A pro recording engineer put it to me rather well - your gear allows me to easily hear what is wrong with a recording; but I can also experience what is right about the music.
And getting the music right is all that really matters...
I have been reflecting on this quite a bit. As I've gone from Mojo to DAVE to BluDAVE (and now Hugo2), my expectations for what makes something "musical" has changed quite a bit.
The analogy I use is that when I am walking by a coffee shop, I can tell if there is live music is being played inside, even with all the distortions of the music coming through the walls and glass, etc. Another example, is when I was walking into the airport a couple months ago, my ears perked up because I was hearing live piano. When I went in, I saw that another traveler was sitting at a piano and playing. Even with all the traffic and airport noise, I could tell it was live music from outside the terminal, and I was attracted to it and wanted to listen.
As I've gone up the Chord stack, that same feeling/impact of something being "real" has become ever more present. Even civilians in another room will pop their head around the corner and say things like "that sounds really good" or "that sounds like there is someone live in the room". For my buddy John, when he setup his Hugo2 and Omega speakers, the neighbors the next day asked if he had had some musician friends over, and commented how nice things sounded.

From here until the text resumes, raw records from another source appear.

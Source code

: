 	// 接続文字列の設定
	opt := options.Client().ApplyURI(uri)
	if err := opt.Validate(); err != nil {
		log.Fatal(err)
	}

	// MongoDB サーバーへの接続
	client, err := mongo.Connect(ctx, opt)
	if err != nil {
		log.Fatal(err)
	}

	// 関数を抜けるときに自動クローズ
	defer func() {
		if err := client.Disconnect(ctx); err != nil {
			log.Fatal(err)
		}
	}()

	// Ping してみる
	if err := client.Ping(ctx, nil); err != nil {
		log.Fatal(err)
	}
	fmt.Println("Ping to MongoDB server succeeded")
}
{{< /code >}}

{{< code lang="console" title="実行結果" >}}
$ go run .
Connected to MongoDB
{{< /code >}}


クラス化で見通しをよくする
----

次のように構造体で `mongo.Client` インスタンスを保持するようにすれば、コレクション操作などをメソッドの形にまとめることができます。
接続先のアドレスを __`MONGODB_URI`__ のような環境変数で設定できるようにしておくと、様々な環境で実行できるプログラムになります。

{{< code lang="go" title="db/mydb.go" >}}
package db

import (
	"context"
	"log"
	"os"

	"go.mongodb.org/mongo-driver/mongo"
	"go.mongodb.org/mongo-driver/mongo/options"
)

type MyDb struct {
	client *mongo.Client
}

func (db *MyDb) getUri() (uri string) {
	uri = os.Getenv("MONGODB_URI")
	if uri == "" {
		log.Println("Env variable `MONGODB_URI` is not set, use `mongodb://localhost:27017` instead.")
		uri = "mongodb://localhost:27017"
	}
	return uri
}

That has nothing to do with our normal measures of tonal balance and noise floor or sound stage or imaging clarity or being in the sweet spot. I can guarantee it sounds like crap from a different room (by any normal audiophile measures), but it still sounds real, and even non-audiophiles perk up and notice real. To Rob's point, our brains know how to deal with the natural distortion of real noises that are going through walls and barriers and overcome background noises, and to focus on the "real".
With DAVE and BluDAVE, I get that sense of real, even in bad recordings. With great vintage recordings, it is a frickin' time machine, and I see John Coltrane standing in front of me.